На каждом шагу видел теперь Петр Арианович множество маленьких трогательных знаков внимания, которые так облегчают жизнь мужчины.
Говорить по-русски Сойтынэ научилась, еще не будучи его женой. Это было в 1917 или 1918 году, когда Петр Арианович вздумал давать уроки Нырте, а она краем уха прислушивалась к ним, занятая, как всегда, домашней работой.
Нырта был, к сожалению, туповат в учении, не очень внимателен, а главное, непоседлив. Петру Ариановичу частенько приходилось выговаривать ему. Однажды охотник никак не мог одолеть длинную трудную фразу. Он долго мусолил ее, запинался, кряхтел, кашлял и начинал снова, надеясь, что «с разбегу проскочит». Петр Арианович сердито барабанил пальцами по стене. Вдруг Сойтынэ засмеялась. Все с удивлением оглянулись. Тогда она очень быстро произнесла трудную русскую фразу и посмотрела на Петра Ариановича, нетерпеливо ожидая похвалы.
Петр Арианович вскоре устроился в отдельном чуме и взял с собой сестру Нырты.
Сойтынэ была горда и счастлива свыше всякой меры.
Сидя у очага, она любила напевать — тихонько, чтобы не мешать Петру Ариановичу, который по вечерам делал записи в своем дневнике.
— Мой муж самый сильный человек, — задумчиво пела Сойтынэ, склоняясь над оленьей шкурой, которую обрабатывала костяным скребком. — Никто из лучших охотников — Нырта, Ланкай, Неяпту — не может сравниться с ним…
Улыбаясь, Петр Арианович отрывался от записей. Видно, слова песни сами приходили одно за другим.

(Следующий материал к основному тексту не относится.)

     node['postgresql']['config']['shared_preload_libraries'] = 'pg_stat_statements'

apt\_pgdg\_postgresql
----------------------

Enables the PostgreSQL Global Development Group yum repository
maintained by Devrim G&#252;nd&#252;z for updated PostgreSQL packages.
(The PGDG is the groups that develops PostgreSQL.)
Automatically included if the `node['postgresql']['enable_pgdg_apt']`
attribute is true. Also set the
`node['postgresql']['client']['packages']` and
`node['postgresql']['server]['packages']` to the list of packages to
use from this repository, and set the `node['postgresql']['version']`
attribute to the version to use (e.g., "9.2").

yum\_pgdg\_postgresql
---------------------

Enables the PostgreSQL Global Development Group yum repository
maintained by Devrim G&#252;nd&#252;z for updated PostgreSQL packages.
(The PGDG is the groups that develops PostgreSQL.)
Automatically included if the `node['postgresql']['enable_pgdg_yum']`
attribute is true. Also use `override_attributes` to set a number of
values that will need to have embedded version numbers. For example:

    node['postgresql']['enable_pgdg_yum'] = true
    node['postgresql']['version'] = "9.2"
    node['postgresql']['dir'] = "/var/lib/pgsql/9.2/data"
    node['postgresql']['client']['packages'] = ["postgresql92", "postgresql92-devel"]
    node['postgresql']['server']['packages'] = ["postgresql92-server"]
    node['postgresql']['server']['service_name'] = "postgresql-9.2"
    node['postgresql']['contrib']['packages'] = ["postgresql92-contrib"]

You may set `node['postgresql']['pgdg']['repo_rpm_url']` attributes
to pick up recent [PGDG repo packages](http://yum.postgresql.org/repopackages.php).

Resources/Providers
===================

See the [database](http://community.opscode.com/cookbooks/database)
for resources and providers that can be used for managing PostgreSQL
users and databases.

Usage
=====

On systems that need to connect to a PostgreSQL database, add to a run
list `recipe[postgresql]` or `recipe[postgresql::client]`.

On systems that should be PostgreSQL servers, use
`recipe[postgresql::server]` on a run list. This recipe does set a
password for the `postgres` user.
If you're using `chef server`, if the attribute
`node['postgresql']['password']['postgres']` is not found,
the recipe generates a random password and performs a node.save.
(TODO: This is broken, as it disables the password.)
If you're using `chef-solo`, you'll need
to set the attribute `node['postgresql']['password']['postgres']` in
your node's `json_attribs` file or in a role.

— Рыбы в реке послушны ему, — продолжала Сойтынэ. — Слышат его голос и спешат на берег, где ждут рыболовы… Луна появляется на небе и уходит с неба, потому что так приказал мой муж…
Однако сам Петр Арианович гораздо более скромно оценивал свои усилия.
Он записал в дневнике:
«Пытался ускорить естественный ход событий, так сказать, бегом провести „детей солнца“ по лестнице развития материальной культуры, чтобы кое-где они одолели ступени дерзким прыжком».
Конечно, на этом пути было немало препятствий. Особенно мешали ему две зловещие фигуры, стоящие на одной из нижних ступеней лестницы и преграждавшие дорогу вверх. То были Хытындо и Якага. Совиное лицо шаманки было всегда неподвижно, зато муж ее кривлялся и гримасничал, а глаза его из-под выпуклых надбровных дуг смотрели на Ветлугина настороженно, хитро…
Для своей выгоды два этих человека использовали одно из наиболее распространенных на земле чувств — страх. В условиях котловины это был страх перед непонятным, страх перед стихиями природы.
Для «сына солнца» окружающий его мир был полон особых, порою очень сложных закономерностей и связей.